## REQUIRED WORK
A complete copy of the entries, exactly as written, is the expected result.

START RECORDS FOR THE EXERCISE

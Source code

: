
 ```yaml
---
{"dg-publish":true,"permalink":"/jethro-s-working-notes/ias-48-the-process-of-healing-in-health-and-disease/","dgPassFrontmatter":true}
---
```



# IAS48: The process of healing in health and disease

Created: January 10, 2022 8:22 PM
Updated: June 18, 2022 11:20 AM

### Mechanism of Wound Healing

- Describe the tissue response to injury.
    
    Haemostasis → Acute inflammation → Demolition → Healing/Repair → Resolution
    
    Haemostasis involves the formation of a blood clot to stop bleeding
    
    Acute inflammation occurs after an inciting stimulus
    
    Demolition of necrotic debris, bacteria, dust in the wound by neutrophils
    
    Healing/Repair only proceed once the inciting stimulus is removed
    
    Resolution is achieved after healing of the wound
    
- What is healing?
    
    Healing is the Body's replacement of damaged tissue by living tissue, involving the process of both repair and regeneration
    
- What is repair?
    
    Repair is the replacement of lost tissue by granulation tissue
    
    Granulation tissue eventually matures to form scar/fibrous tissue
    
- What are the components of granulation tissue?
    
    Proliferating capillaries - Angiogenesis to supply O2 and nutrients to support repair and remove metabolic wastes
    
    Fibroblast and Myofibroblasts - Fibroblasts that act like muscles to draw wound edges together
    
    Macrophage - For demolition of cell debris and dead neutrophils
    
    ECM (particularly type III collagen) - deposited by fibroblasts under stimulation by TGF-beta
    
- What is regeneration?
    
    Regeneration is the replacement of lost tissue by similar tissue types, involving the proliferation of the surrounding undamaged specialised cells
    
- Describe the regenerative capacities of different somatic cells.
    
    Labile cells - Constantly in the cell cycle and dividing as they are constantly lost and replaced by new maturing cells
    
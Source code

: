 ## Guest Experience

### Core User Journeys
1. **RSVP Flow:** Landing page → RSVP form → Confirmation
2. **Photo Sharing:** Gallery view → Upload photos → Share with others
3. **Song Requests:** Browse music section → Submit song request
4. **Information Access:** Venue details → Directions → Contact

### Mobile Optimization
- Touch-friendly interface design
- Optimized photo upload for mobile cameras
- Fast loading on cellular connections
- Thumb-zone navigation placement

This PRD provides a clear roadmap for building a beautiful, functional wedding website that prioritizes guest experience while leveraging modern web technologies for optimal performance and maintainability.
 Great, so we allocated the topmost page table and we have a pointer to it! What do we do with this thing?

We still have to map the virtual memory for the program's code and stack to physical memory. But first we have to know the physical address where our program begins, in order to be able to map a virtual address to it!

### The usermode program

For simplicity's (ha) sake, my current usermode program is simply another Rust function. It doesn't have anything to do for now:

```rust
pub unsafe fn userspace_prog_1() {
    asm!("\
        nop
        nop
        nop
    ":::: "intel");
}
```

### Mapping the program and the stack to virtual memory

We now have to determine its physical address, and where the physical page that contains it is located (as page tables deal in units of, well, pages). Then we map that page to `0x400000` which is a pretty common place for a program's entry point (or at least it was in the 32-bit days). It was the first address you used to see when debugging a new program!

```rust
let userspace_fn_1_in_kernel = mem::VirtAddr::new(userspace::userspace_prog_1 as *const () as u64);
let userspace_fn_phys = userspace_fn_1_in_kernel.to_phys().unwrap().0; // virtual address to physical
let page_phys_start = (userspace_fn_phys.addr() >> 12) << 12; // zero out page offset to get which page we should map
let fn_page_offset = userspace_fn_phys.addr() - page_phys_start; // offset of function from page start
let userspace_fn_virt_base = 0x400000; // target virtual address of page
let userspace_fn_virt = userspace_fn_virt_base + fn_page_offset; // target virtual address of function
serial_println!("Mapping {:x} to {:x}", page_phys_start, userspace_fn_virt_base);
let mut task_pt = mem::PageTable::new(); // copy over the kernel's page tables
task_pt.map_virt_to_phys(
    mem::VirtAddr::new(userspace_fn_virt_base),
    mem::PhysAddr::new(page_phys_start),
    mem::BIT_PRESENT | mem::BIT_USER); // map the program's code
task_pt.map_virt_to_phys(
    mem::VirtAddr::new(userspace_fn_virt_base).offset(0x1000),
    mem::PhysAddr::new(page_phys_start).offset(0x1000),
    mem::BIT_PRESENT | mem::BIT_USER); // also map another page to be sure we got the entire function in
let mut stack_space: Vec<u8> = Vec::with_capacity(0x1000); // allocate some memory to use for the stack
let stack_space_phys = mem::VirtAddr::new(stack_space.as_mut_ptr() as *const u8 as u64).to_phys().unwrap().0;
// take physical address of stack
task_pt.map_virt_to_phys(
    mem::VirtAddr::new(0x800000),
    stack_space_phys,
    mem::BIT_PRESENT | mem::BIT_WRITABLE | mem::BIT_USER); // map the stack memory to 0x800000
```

END RECORDS FOR THE EXERCISE

## RESPONSE TO THE TASK
Source code

:
 ```yaml
---
{"dg-publish":true,"permalink":"/jethro-s-working-notes/ias-48-the-process-of-healing-in-health-and-disease/","dgPassFrontmatter":true}
---
```



# IAS48: The process of healing in health and disease

Created: January 10, 2022 8:22 PM
Updated: June 18, 2022 11:20 AM

### Mechanism of Wound Healing

- Describe the tissue response to injury.
    
    Haemostasis → Acute inflammation → Demolition → Healing/Repair → Resolution
    
    Haemostasis involves the formation of a blood clot to stop bleeding
    
    Acute inflammation occurs after an inciting stimulus
    
    Demolition of necrotic debris, bacteria, dust in the wound by neutrophils
    
    Healing/Repair only proceed once the inciting stimulus is removed
    
    Resolution is achieved after healing of the wound
    
- What is healing?
    
    Healing is the Body's replacement of damaged tissue by living tissue, involving the process of both repair and regeneration
    
- What is repair?
    
    Repair is the replacement of lost tissue by granulation tissue
    
    Granulation tissue eventually matures to form scar/fibrous tissue
    
- What are the components of granulation tissue?
    
    Proliferating capillaries - Angiogenesis to supply O2 and nutrients to support repair and remove metabolic wastes
    
    Fibroblast and Myofibroblasts - Fibroblasts that act like muscles to draw wound edges together
    
    Macrophage - For demolition of cell debris and dead neutrophils
    
    ECM (particularly type III collagen) - deposited by fibroblasts under stimulation by TGF-beta
    
- What is regeneration?
    
    Regeneration is the replacement of lost tissue by similar tissue types, involving the proliferation of the surrounding undamaged specialised cells
    
- Describe the regenerative capacities of different somatic cells.
    
    Labile cells - Constantly in the cell cycle and dividing as they are constantly lost and replaced by new maturing cells
    
Source code

: ## Guest Experience

### Core User Journeys
1. **RSVP Flow:** Landing page → RSVP form → Confirmation
2. **Photo Sharing:** Gallery view → Upload photos → Share with others
3. **Song Requests:** Browse music section → Submit song request
4. **Information Access:** Venue details → Directions → Contact

### Mobile Optimization
- Touch-friendly interface design
- Optimized photo upload for mobile cameras
- Fast loading on cellular connections
- Thumb-zone navigation placement

This PRD provides a clear roadmap for building a beautiful, functional wedding website that prioritizes guest experience while leveraging modern web technologies for optimal performance and maintainability.
 Great, so we allocated the topmost page table and we have a pointer to it! What do we do with this thing?

We still have to map the virtual memory for the program's code and stack to physical memory. But first we have to know the physical address where our program begins, in order to be able to map a virtual address to it!

### The usermode program

For simplicity's (ha) sake, my current usermode program is simply another Rust function. It doesn't have anything to do for now:

```rust
pub unsafe fn userspace_prog_1() {
    asm!("\
        nop
        nop
        nop
    ":::: "intel");
}
```

### Mapping the program and the stack to virtual memory

We now have to determine its physical address, and where the physical page that contains it is located (as page tables deal in units of, well, pages). Then we map that page to `0x400000` which is a pretty common place for a program's entry point (or at least it was in the 32-bit days). It was the first address you used to see when debugging a new program!

```rust
let userspace_fn_1_in_kernel = mem::VirtAddr::new(userspace::userspace_prog_1 as *const () as u64);
let userspace_fn_phys = userspace_fn_1_in_kernel.to_phys().unwrap().0; // virtual address to physical
let page_phys_start = (userspace_fn_phys.addr() >> 12) << 12; // zero out page offset to get which page we should map
let fn_page_offset = userspace_fn_phys.addr() - page_phys_start; // offset of function from page start
let userspace_fn_virt_base = 0x400000; // target virtual address of page
let userspace_fn_virt = userspace_fn_virt_base + fn_page_offset; // target virtual address of function
serial_println!("Mapping {:x} to {:x}", page_phys_start, userspace_fn_virt_base);
let mut task_pt = mem::PageTable::new(); // copy over the kernel's page tables
task_pt.map_virt_to_phys(
    mem::VirtAddr::new(userspace_fn_virt_base),
    mem::PhysAddr::new(page_phys_start),
    mem::BIT_PRESENT | mem::BIT_USER); // map the program's code
task_pt.map_virt_to_phys(
    mem::VirtAddr::new(userspace_fn_virt_base).offset(0x1000),
    mem::PhysAddr::new(page_phys_start).offset(0x1000),
    mem::BIT_PRESENT | mem::BIT_USER); // also map another page to be sure we got the entire function in
let mut stack_space: Vec<u8> = Vec::with_capacity(0x1000); // allocate some memory to use for the stack
let stack_space_phys = mem::VirtAddr::new(stack_space.as_mut_ptr() as *const u8 as u64).to_phys().unwrap().0;
// take physical address of stack
task_pt.map_virt_to_phys(
    mem::VirtAddr::new(0x800000),
    stack_space_phys,
    mem::BIT_PRESENT | mem::BIT_WRITABLE | mem::BIT_USER); // map the stack memory to 0x800000
```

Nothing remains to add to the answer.